### Description of the task
Go through the records below and report each line with "ninanx" in it.
- Opening Delimiter -
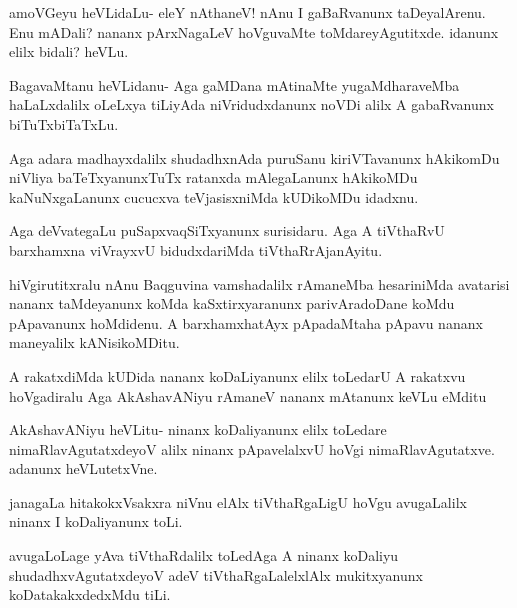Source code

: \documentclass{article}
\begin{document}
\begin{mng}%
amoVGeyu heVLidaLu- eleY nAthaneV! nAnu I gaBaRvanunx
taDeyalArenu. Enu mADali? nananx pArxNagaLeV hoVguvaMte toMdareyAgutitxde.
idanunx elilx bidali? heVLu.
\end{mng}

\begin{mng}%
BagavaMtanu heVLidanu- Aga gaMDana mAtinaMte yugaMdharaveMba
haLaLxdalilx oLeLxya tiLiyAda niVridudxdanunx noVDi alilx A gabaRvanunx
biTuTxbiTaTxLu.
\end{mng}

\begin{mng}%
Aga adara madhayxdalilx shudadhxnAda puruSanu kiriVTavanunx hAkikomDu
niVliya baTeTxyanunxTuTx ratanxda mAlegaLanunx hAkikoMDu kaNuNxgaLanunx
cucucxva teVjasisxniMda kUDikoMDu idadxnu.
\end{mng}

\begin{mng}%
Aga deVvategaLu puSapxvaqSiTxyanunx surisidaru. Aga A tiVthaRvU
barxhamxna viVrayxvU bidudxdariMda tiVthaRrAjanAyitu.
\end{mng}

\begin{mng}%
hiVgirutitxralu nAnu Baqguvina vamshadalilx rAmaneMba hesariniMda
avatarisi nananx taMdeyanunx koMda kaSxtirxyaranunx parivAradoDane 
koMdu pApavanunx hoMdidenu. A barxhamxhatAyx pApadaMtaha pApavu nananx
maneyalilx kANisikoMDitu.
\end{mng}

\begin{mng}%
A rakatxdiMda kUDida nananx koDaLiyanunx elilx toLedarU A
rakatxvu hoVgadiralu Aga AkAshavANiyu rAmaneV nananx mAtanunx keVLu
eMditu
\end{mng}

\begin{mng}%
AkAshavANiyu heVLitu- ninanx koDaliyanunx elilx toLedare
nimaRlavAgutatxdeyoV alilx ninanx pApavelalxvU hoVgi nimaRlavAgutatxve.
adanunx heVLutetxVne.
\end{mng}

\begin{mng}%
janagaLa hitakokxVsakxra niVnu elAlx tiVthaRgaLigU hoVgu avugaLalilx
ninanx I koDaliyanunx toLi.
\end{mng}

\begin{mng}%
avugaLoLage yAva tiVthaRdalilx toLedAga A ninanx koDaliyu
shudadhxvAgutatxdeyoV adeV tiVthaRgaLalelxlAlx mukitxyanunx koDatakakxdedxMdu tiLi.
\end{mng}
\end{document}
- Closing Delimiter -
### Result
AkAshavANiyu heVLitu- ninanx koDaliyanunx elilx toLedare
nimaRlavAgutatxdeyoV alilx ninanx pApavelalxvU hoVgi nimaRlavAgutatxve.
ninanx I koDaliyanunx toLi.
avugaLoLage yAva tiVthaRdalilx toLedAga A ninanx koDaliyu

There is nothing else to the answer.